# Best wax below 100£



## thundercatpt (May 18, 2011)

Hi

Whats the best wax below 100£ ?


----------



## Dingo2002 (Apr 4, 2007)

thundercatpt said:


> Hi
> 
> Whats the best wax below 100£ ?


LOL how longs a piece of string


----------



## lemkey (Apr 16, 2010)

Dingo2002 said:


> LOL how longs a piece of string


twice the length from the middle to the end 
haha

but seriously thats a hell of a question and quite a massive debate.

are you looking for anything below £100 or around the £80-£100 mark?


----------



## slrestoration (Nov 11, 2009)

My recommendation would be SV Shield (although i think its £105) as its a superb allrounder. Very nice rich finish & good durability coupled with fantastic ease of use. But as with everything its all down to opinions


----------



## Red_Cloverleaf (Jul 26, 2009)

You're not allowed to use the term, "best" as it gets the better of people on here!!


----------



## IanG (Nov 21, 2007)

Be prepared for a load of different opinions


----------



## thundercatpt (May 18, 2011)

well theres so many waxes , its hard to choose 

i have some in mind:

wolfgang fuzion
raceglaze 55
zymol titanium
dodo juice supernatural


----------



## Mindis (Feb 2, 2011)

Collinite No.476S


----------



## Avanti (Jan 17, 2006)

thundercatpt said:


> well theres so many waxes , its hard to choose
> 
> i have some in mind:
> 
> ...


Chances are they will all appeal in that price band, there is no reason why you should dismiss any of them, I could not see why you would not be pleased with any of them?


----------



## Dave KG (Feb 23, 2006)

So many you could choose from... I don't know, if someone gave me £100 and told me to spend it on a wax, then it would depend what the job of the product would be: if it was something very durable, then I would go for Collinite 476S and hand back the change. For a wax in the circa £100 bracket, if I was to choose one, it would be Zymol Glasur for all round performance, user appeal - lovely to use, smells great, durable and has water behaviour that is unmatched in my eyes by others around the same price bracket. My opinion, of course.


----------



## Ross (Apr 25, 2007)

This one really punches above its weight and it really impresses me http://www.carnaubawaxshop.co.uk/de...uZy1wcm9kdWN0cy8yL2Nhcm5hdWJhLXdheD9zb3J0Ynk9


----------



## ronwash (Mar 26, 2011)

Raceglaze 55.


----------



## thundercatpt (May 18, 2011)

Avanti said:


> Chances are they will all appeal in that price band, there is no reason why you should dismiss any of them, I could not see why you would not be pleased with any of them?
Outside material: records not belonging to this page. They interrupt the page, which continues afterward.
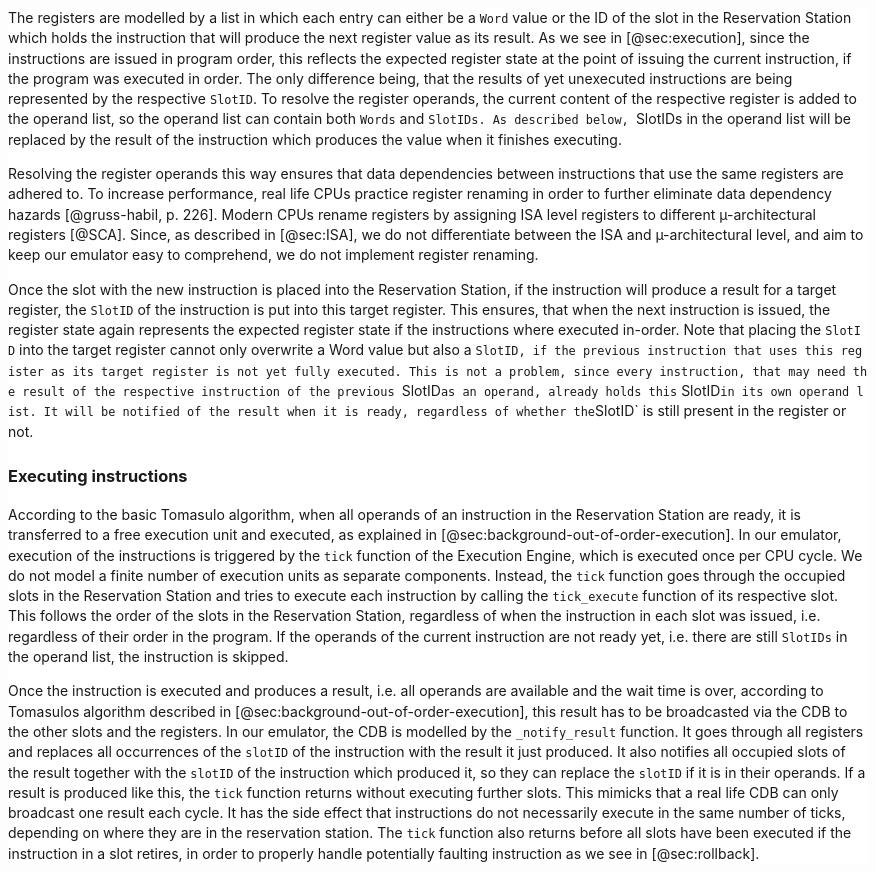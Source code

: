 The registers are modelled by a list in which each entry can either be a `Word` value or the ID of the slot in the Reservation Station which holds the instruction that will produce the next register value as its result.
As we see in [@sec:execution], since the instructions are issued in program order, this reflects the expected register state at the point of issuing the current instruction, if the program was executed in order.
The only difference being, that the results of yet unexecuted instructions are being represented by the respective `SlotID`.
To resolve the register operands, the current content of the respective register is added to the operand list, so the operand list can contain both `Words` and `SlotIDs.
As described below, `SlotIDs in the operand list will be replaced by the result of the instruction which produces the value when it finishes executing.

Resolving the register operands this way ensures that data dependencies between instructions that use the same registers are adhered to.
To increase performance, real life CPUs practice register renaming in order to further eliminate data dependency hazards [@gruss-habil, p. 226].
Modern CPUs rename registers by assigning ISA level registers to different µ-architectural registers [@SCA].
Since, as described in  [@sec:ISA], we do not differentiate between the ISA and µ-architectural level, and aim to keep our emulator easy to comprehend, we do not implement register renaming.

Once the slot with the new instruction is placed into the Reservation Station, if the instruction will produce a result for a target register, the `SlotID` of the instruction is put into this target register.
This ensures, that when the next instruction is issued, the register state again represents the expected register state if the instructions where executed in-order.
Note that placing the `SlotID` into the target register cannot only overwrite a Word value but also a `SlotID, if the previous instruction that uses this register as its target register is not yet fully executed.
This is not a problem, since every instruction, that may need the result of the respective instruction of the previous `SlotID` as an operand, already holds this ` SlotID` in its own operand list.
It will be notified of the result when it is ready, regardless of whether the `SlotID` is still present in the register or not.


### Executing instructions

According to the basic Tomasulo algorithm, when all operands of an instruction in the Reservation Station are ready, it is transferred to a free execution unit and executed, as explained in [@sec:background-out-of-order-execution].
In our emulator, execution of the instructions is triggered by the `tick` function of the Execution Engine, which is executed once per CPU cycle.
We do not model a finite number of execution units as separate components.
Instead, the `tick` function goes through the occupied slots in the Reservation Station and tries to execute each instruction by calling the `tick_execute` function of its respective slot.
This follows the order of the slots in the Reservation Station, regardless of when the instruction in each slot was issued, i.e. regardless of their order in the program.
If the operands of the current instruction are not ready yet, i.e. there are still `SlotIDs` in the operand list, the instruction is skipped.

Once the instruction is executed and produces a result, i.e. all operands are available and the wait time is over, according to Tomasulos algorithm described in [@sec:background-out-of-order-execution], this result has to be broadcasted via the CDB to the other slots and the registers.
In our emulator, the CDB is modelled by the `_notify_result` function.
It goes through all registers and replaces all occurrences of the `slotID` of the instruction with the result it just produced.
It also notifies all occupied slots of the result together with the `slotID` of the instruction which produced it, so they can replace the `slotID` if it is in their operands.
If a result is produced like this, the `tick` function returns without executing further slots.
This mimicks that a real life CDB can only broadcast one result each cycle.
It has the side effect that instructions do not necessarily execute in the same number of ticks, depending on where they are in the reservation station.
The `tick` function also returns before all slots have been executed if the instruction in a slot retires, in order to properly handle potentially faulting instruction as we see in [@sec:rollback].
                    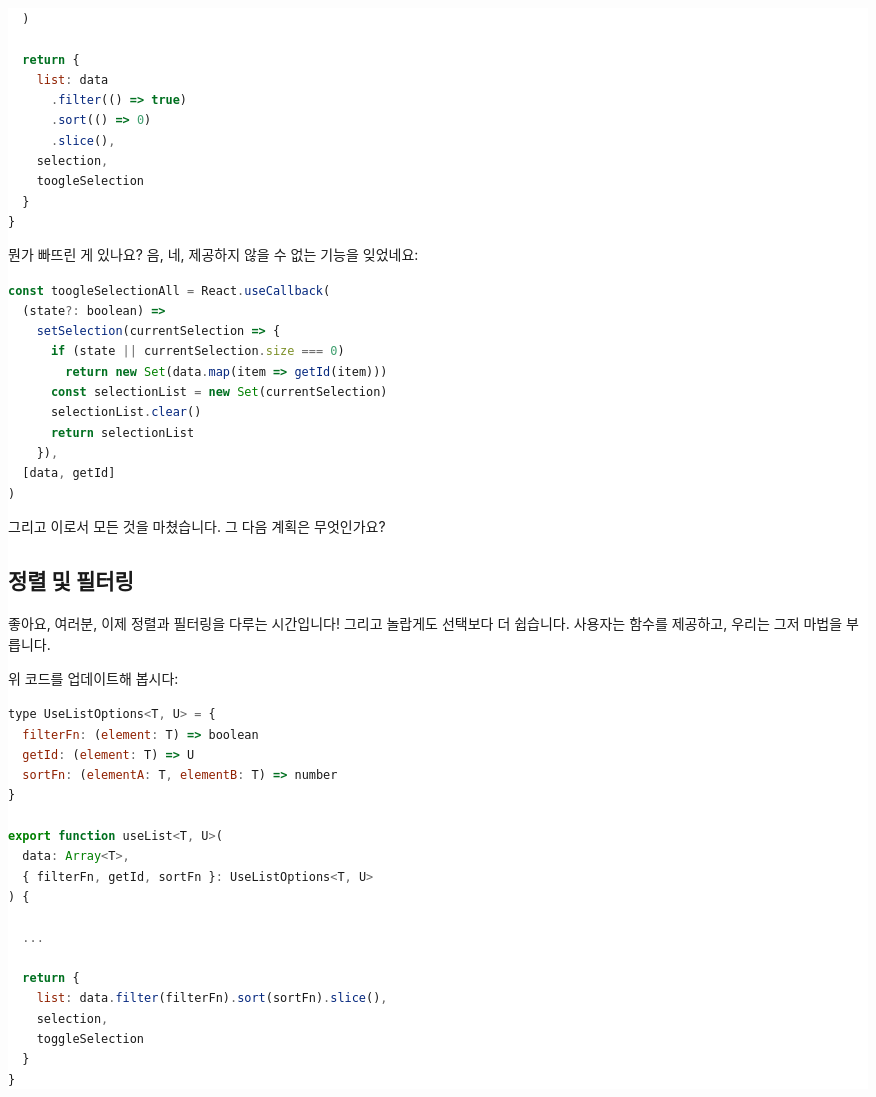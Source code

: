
```js
  )

  return {
    list: data
      .filter(() => true)
      .sort(() => 0)
      .slice(),
    selection,
    toogleSelection
  }
}
```

뭔가 빠뜨린 게 있나요? 음, 네, 제공하지 않을 수 없는 기능을 잊었네요:



```js
const toogleSelectionAll = React.useCallback(
  (state?: boolean) =>
    setSelection(currentSelection => {
      if (state || currentSelection.size === 0)
        return new Set(data.map(item => getId(item)))
      const selectionList = new Set(currentSelection)
      selectionList.clear()
      return selectionList
    }),
  [data, getId]
)
```

그리고 이로서 모든 것을 마쳤습니다. 그 다음 계획은 무엇인가요?

## 정렬 및 필터링

좋아요, 여러분, 이제 정렬과 필터링을 다루는 시간입니다! 그리고 놀랍게도 선택보다 더 쉽습니다. 사용자는 함수를 제공하고, 우리는 그저 마법을 부릅니다.



위 코드를 업데이트해 봅시다:

```js
type UseListOptions<T, U> = {
  filterFn: (element: T) => boolean
  getId: (element: T) => U
  sortFn: (elementA: T, elementB: T) => number
}

export function useList<T, U>(
  data: Array<T>,
  { filterFn, getId, sortFn }: UseListOptions<T, U>
) {

  ...

  return {
    list: data.filter(filterFn).sort(sortFn).slice(),
    selection,
    toggleSelection
  }
}
```
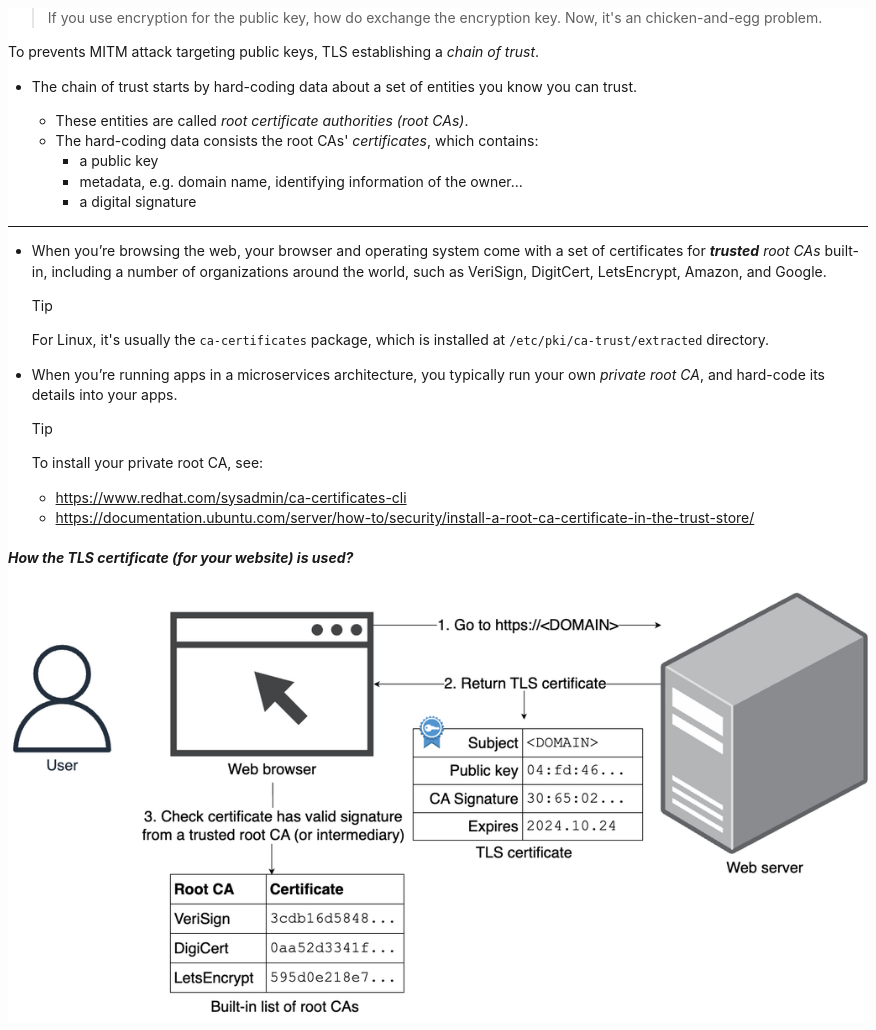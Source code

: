 >
> If you use encryption for the public key, how do exchange the encryption key. Now, it's an chicken-and-egg problem.

To prevents MITM attack targeting public keys, TLS establishing a _chain of trust_.

- The chain of trust starts by hard-coding data about a set of entities you know you can trust.

  - These entities are called _root certificate authorities (root CAs)_.
  - The hard-coding data consists the root CAs' _certificates_, which contains:
    - a public key
    - metadata, e.g. domain name, identifying information of the owner...
    - a digital signature

---

- When you’re browsing the web, your browser and operating system come with a set of certificates for _**trusted** root CAs_ built-in, including a number of organizations around the world, such as VeriSign, DigitCert, LetsEncrypt, Amazon, and Google.

  > [!TIP]
  > For Linux, it's usually the `ca-certificates` package, which is installed at `/etc/pki/ca-trust/extracted` directory.

- When you’re running apps in a microservices architecture, you typically run your own _private root CA_, and hard-code its details into your apps.

  > [!TIP]
  > To install your private root CA, see:
  >
  > - <https://www.redhat.com/sysadmin/ca-certificates-cli>
  > - <https://documentation.ubuntu.com/server/how-to/security/install-a-root-ca-certificate-in-the-trust-store/>

##### How the TLS certificate (for your website) is used?

![alt text](assets/tls-cert-verification.png)


[1Password]: https://1password.com/
[Bitwarden]: https://bitwarden.com/
[OpenBao]: https://openbao.org/
[AWS Secrets Manager]: https://aws.amazon.com/secrets-manager/
[AWS KMS]: https://aws.amazon.com/kms/
[Argon2id]: https://en.wikipedia.org/wiki/Argon2
[scrypt]: https://en.wikipedia.org/wiki/Scrypt
[bcrypt]: https://en.wikipedia.org/wiki/Bcrypt
[AES-GCM]: https://en.wikipedia.org/wiki/Galois/Counter_Mode
[ChaCha20-Poly1305]: https://en.wikipedia.org/wiki/ChaCha20-Poly1305
[Let's Encrypt]: https://letsencrypt.org/
[AWS Certificate Manager]: https://aws.amazon.com/certificate-manager/
[Istio]: https://istio.io/latest/about/service-mesh/
[Linkerd]: https://linkerd.io/
[step-ca]: https://smallstep.com/docs/step-ca//fundamentals-of-devops
[SHA-2]: https://en.wikipedia.org/wiki/SHA-2
[SHA-3]: https://en.wikipedia.org/wiki/SHA-3
[HMAC]: https://en.wikipedia.org/wiki/HMAC
[KMAC]: https://www.nist.gov/publications/sha-3-derived-functions-cshake-kmac-tuplehash-and-parallelhash
[Stripe]: https://stripe.com/
[PayPal]: https://www.paypal.com/
[Square]: https://squareup.com/
[Chargebee]: https://www.chargebee.com/
[Recurly]: https://recurly.com/
[Auth0]: https://auth0.com/
[Okta]: https://www.okta.com/
[Amazon Cognito]: https://aws.amazon.com/cognito/
[Google Firebase Authentication]: https://firebase.google.com/docs/auth
[Supabase Authentication]: https://supabase.com/auth
[Stytch]: https://stytch.com/
[Supertokens]: https://supertokens.com/
[NordPass]: https://nordpass.com/
[Dashlane]: https://www.dashlane.com/
[Enpass]: https://www.enpass.io/
[KeePassXC]: https://keepassxc.org/
[macOS Keychain]: https://en.wikipedia.org/wiki/Keychain_(software)
[macOS Password]: https://en.wikipedia.org/wiki/Passwords_(Apple)
[Windows Credential Manager]: https://support.microsoft.com/en-us/windows/accessing-credential-manager-1b5c916a-6a16-889f-8581-fc16e8165ac0
[Google]: https://passwords.google.com/
[Firefox]: https://support.mozilla.org/en-US/kb/password-manager-remember-delete-edit-logins
[Diceware]: https://theworld.com/~reinhold/diceware.html
[Thales]: https://cpl.thalesgroup.com/encryption/hardware-security-modules
[Utimaco]: https://utimaco.com/products/categories/hsms-general-purpose-use-cases
[Entrust]: https://www.entrust.com/products/hsm
[Yubico]: https://www.yubico.com/products/hardware-security-module/
[Azure Key Vault]: https://azure.microsoft.com/en-us/products/key-vault
[Google Cloud Key Management]: https://cloud.google.com/security/products/security-key-management?hl=en
[Akeyless]: https://www.akeyless.io/encryption-kms/
[Doppler]: https://www.doppler.com/
[Infisical]: https://infisical.com/
[Keywhiz]: https://infisical.com/
[HashiCorp Vault]: https://www.vaultproject.io/
[AWS Systems Manager Parameter Store]: https://docs.aws.amazon.com/systems-manager/latest/userguide/systems-manager-parameter-store.html
[Google Cloud Secret Manager]: https://cloud.google.com/security/products/secret-manager?hl=en
[Kubernetes Secrets]: https://cloud.google.com/security/products/secret-manager?hl=en
[macOS FileVault]: https://support.apple.com/en-ie/guide/mac-help/mh11785/mac
[Windows BitLocker]: https://learn.microsoft.com/en-us/windows/security/operating-system-security/data-protection/bitlocker/
[Ubuntu Full Disk Encryption]: https://ubuntu.com/core/docs/full-disk-encryption
[AWS EBS volumes can be encrypted with keys stored in AWS KMS]: https://docs.aws.amazon.com/ebs/latest/userguide/ebs-encryption.html
[Google Cloud Compute Volumes can be encrypted with keys stored in Cloud KMS]: https://cloud.google.com/compute/docs/disks/disk-encryption
[MySQL Enterprise Transparent Data Encryption (TDE)]: https://www.mysql.com/products/enterprise/tde.html
[pg_tde plugin]: https://github.com/Percona-Lab/pg_tde
[AWS RDS encryption uses encryption keys from AWS KMS]: https://docs.aws.amazon.com/AmazonRDS/latest/UserGuide/Overview.Encryption.html
[Azure SQL Database encryption uses encryption keys from Azure Key Vault]: https://learn.microsoft.com/en-us/azure/azure-sql/database/transparent-data-encryption-tde-overview?view=azuresql&tabs=azure-portal
[DynamoDB encryption with encryption keys from AWS KMS]: https://docs.aws.amazon.com/amazondynamodb/latest/developerguide/EncryptionAtRest.html
[AWS S3 encryption with encryption keys from AWS KMS]: https://docs.aws.amazon.com/AmazonS3/latest/userguide/UsingEncryption.html
[TLS History | Wikipedia]: https://en.wikipedia.org/wiki/Transport_Layer_Security#History_and_development
[ZeroSSL]: https://zerossl.com/
[CloudFlare’s free tier]: https://www.cloudflare.com/application-services/products/ssl/
[AWS Certificate Manager (ACM)]: https://aws.amazon.com/certificate-manager/
[Google-managed SSL certificates]: https://cloud.google.com/load-balancing/docs/ssl-certificates/google-managed-certs
[DigiCert]: https://www.digicert.com/tls-ssl/compare-certificates
[GoDaddy]: https://www.godaddy.com/en-ie/web-security/ssl-certificate
[cfssl]: https://github.com/cloudflare/cfssl
[Caddy]: https://caddyserver.com/
[certstrap]: https://github.com/square/certstrap
[EJBCA]: https://www.ejbca.org/
[Dogtag Certificate System]: https://www.dogtagpki.org/wiki/PKI_Main_Page
[OpenXPKI]: https://www.openxpki.org/
[AWS Private CA]: https://aws.amazon.com/private-ca/
[Google CA Service]: https://cloud.google.com/security/products/certificate-authority-service?hl=en
[Keyfactor]: https://www.keyfactor.com/
[Entrust PKI]: https://www.entrust.com/products/pki/managed-services/pki-as-a-service
[Venafi]: https://venafi.com/zero-touch-pki/
[AppViewX]: https://appviewx.com/
[Certbot]: https://certbot.eff.org/
[Certbot installation instructions]: https://eff-certbot.readthedocs.io/en/latest/install.html#alternative-1-docker
[public key certificate]: https://en.wikipedia.org/wiki/Public_key_certificate
[Route 53 hosted zone pages]: https://console.aws.amazon.com/route53/v2/hostedzones
[jq]: https://jqlang.github.io/jq/
[AWS Secrets Manager console]: https://console.aws.amazon.com/secretsmanager/listsecrets
[scheduled events]: https://docs.aws.amazon.com/sdk-for-javascript/v3/developer-guide/scheduled-events-invoking-lambda-example.html
[certbot-dns-route53 plugin]: https://certbot-dns-route53.readthedocs.io/en/stable/
[^3]: Some CPUs even have built-in AES instruction sets to make it even faster
[^4]: Not the MAC as in MAC address (medium access control address)
[^5]: As there’s no way to derive the corresponding private key from a public key (other than brute force, which is not feasible with the large numbers used in asymmetric-key encryption).
[^6]: The name RCA is based on the surnames (Rivest, Shamir, Adleman) of its creators
[^7]: RSA-OAEP is a part of Public-Key Cryptography Standards (PKCS) #2 - the second family of standards - the latest of which is v2.2 from October 2012.
[^8]: ECIES is actually a hybrid approach that combines asymmetric-key and symmetric-key encryption, as discussed next.
[^9]: Each user shares their public keys, and all other users can use those to encrypt data.
[^10]: <https://blog.cloudflare.com/a-relatively-easy-to-understand-primer-on-elliptic-curve-cryptography/>
[^11]: The Secure Hash Algorithm (SHA) family is a set of cryptographic hash functions created by the NSA
[^12]: SHAKE (Secure Hash Algorithm and KECCAK)
[^13]: cSHAKE (customizable SHAKE)
[^14]: <https://en.wikipedia.org/wiki/Authenticated_encryption#Authenticated_encryption_with_associated_data>
[^16]: Password manager is a piece of software specifically designed to provide secure storage and access for personal secrets.
[^17]: Password Manager is part of Wallet feature <https://answers.microsoft.com/en-us/microsoftedge/forum/all/how-to-manage-saved-passwords-in-microsoft-edge/e80f5472-5e37-4053-a857-5ec1e5f4fa94>
[^18]: <https://en.wikipedia.org/wiki/Rainbow_table>
[^19]: <https://en.wikipedia.org/wiki/Passwd#Shadow_file>
[^20]: <https://en.wikipedia.org/wiki/Wikipedia:10,000_most_common_passwords>
[^21]: For a KSM:
[^22]: A HSM is a physical devices that include a number of hardware and software features to safeguard your secrets and prevent tampering.
[^23]: Data is rarely, if ever, deleted.
[^24]: Especially as compared to live, active systems, which are usually more closely monitored.
[^25]: In _man-in-the-middle (MITM) attacks_, a malicious actor may try to intercept your messages, read them, modify them, and impersonate either party in the exchange.
[^26]: A nonce is a number that is incremented for every message.
[^27]: The signature is the proof that you own the corresponding private key.
[^28]: A malicious actor has no way to get a root CA to sign a certificate for a domain they don’t own, and they can’t modify even one bit in the real certificate without invalidating the signatures.
[^29]: <https://en.wikipedia.org/wiki/X.509>
[^30]: <https://en.wikipedia.org/wiki/X.690#DER_encoding>
[^31]: <https://www.theguardian.com/world/2013/jul/11/microsoft-nsa-collaboration-user-data>
[^32]: Back-doors are hidden methods to access the data.
[^33]: <https://www.ftc.gov/news-events/news/press-releases/2020/11/ftc-requires-zoom-enhance-its-security-practices-part-settlement>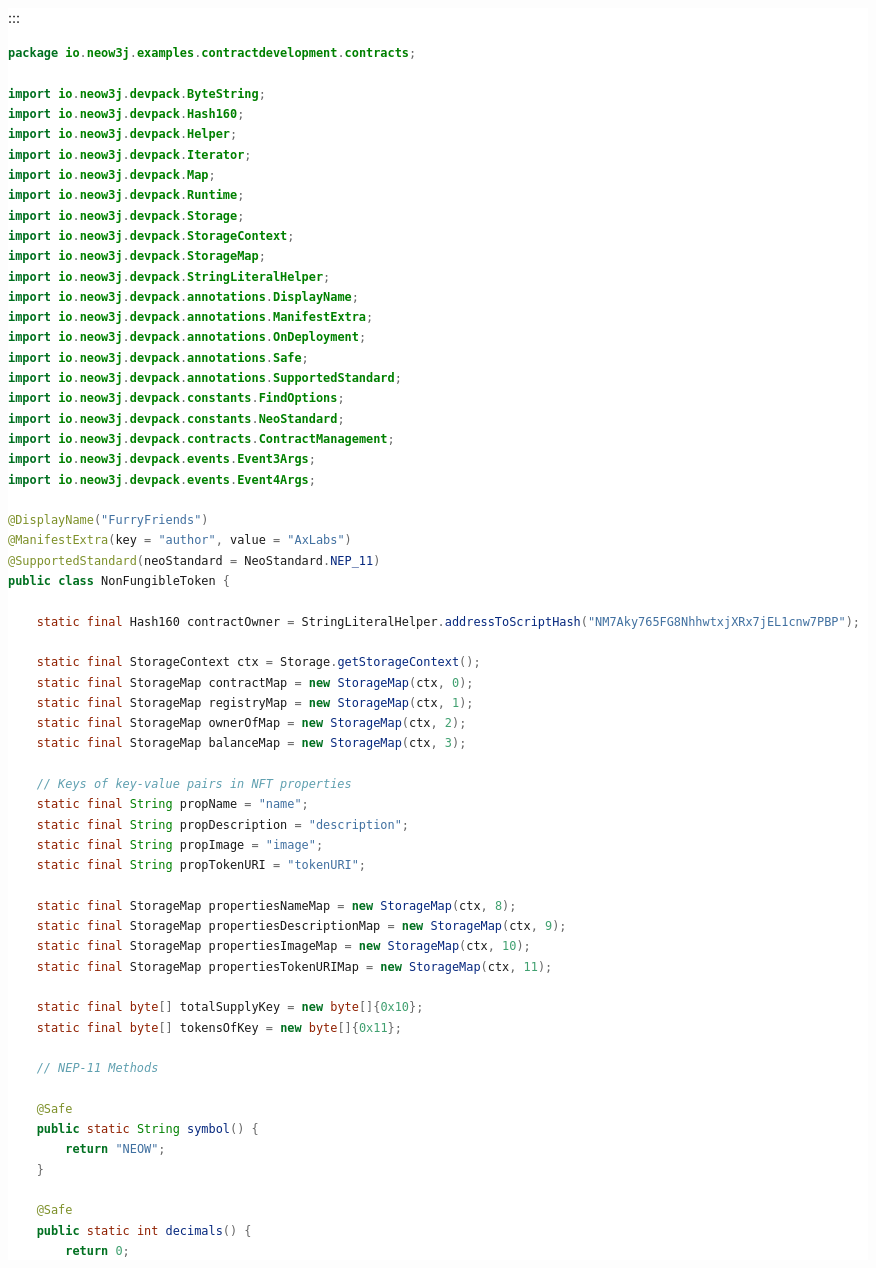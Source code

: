 :::

```java
package io.neow3j.examples.contractdevelopment.contracts;

import io.neow3j.devpack.ByteString;
import io.neow3j.devpack.Hash160;
import io.neow3j.devpack.Helper;
import io.neow3j.devpack.Iterator;
import io.neow3j.devpack.Map;
import io.neow3j.devpack.Runtime;
import io.neow3j.devpack.Storage;
import io.neow3j.devpack.StorageContext;
import io.neow3j.devpack.StorageMap;
import io.neow3j.devpack.StringLiteralHelper;
import io.neow3j.devpack.annotations.DisplayName;
import io.neow3j.devpack.annotations.ManifestExtra;
import io.neow3j.devpack.annotations.OnDeployment;
import io.neow3j.devpack.annotations.Safe;
import io.neow3j.devpack.annotations.SupportedStandard;
import io.neow3j.devpack.constants.FindOptions;
import io.neow3j.devpack.constants.NeoStandard;
import io.neow3j.devpack.contracts.ContractManagement;
import io.neow3j.devpack.events.Event3Args;
import io.neow3j.devpack.events.Event4Args;

@DisplayName("FurryFriends")
@ManifestExtra(key = "author", value = "AxLabs")
@SupportedStandard(neoStandard = NeoStandard.NEP_11)
public class NonFungibleToken {

    static final Hash160 contractOwner = StringLiteralHelper.addressToScriptHash("NM7Aky765FG8NhhwtxjXRx7jEL1cnw7PBP");

    static final StorageContext ctx = Storage.getStorageContext();
    static final StorageMap contractMap = new StorageMap(ctx, 0);
    static final StorageMap registryMap = new StorageMap(ctx, 1);
    static final StorageMap ownerOfMap = new StorageMap(ctx, 2);
    static final StorageMap balanceMap = new StorageMap(ctx, 3);

    // Keys of key-value pairs in NFT properties
    static final String propName = "name";
    static final String propDescription = "description";
    static final String propImage = "image";
    static final String propTokenURI = "tokenURI";

    static final StorageMap propertiesNameMap = new StorageMap(ctx, 8);
    static final StorageMap propertiesDescriptionMap = new StorageMap(ctx, 9);
    static final StorageMap propertiesImageMap = new StorageMap(ctx, 10);
    static final StorageMap propertiesTokenURIMap = new StorageMap(ctx, 11);

    static final byte[] totalSupplyKey = new byte[]{0x10};
    static final byte[] tokensOfKey = new byte[]{0x11};

    // NEP-11 Methods

    @Safe
    public static String symbol() {
        return "NEOW";
    }

    @Safe
    public static int decimals() {
        return 0;
```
well a friend just told me to buy the CG Celeste Dettaglio , its a bit above 100£ , but says its worth it ...

lol , its hard to buy when theres so many choices , ill probably close my eyes and choose one randomly lol


----------



## CraigQQ (Jan 20, 2011)

yep.. you will get tons of different opinions..
for me i'd be looking at swissvax shield if i was spending that. its a great wax. and durable


----------



## Avanti (Jan 17, 2006)

thundercatpt said:


> well a friend just told me to buy the CG Celeste Dettaglio , its a bit above 100£ , but says its worth it ...
> 
> lol , its hard to buy when theres so many choices ,* ill probably close my eyes and choose one randomly* lol


To be honest, that is probably the best way to go about it, a wax here and a wax there is where the money is wasted, paste waxes can be had from as little as 99p and there is nothing substandard about them compared to products 10 or 20 times the price, so what you save on the wax from the £100 quid you will waste on something else.

What you don't want is to end up like this


----------



## thundercatpt (May 18, 2011)

yes 

ill update on my choice , when its made  ill just pick a few ,write down on papers , put on bag and take 1 out lol


----------



## gally (May 25, 2008)

Durability mid range... Raceglaze 55. 

Boutique... Glasur. 

2 totally different waxes. It all depends what you're looking for. 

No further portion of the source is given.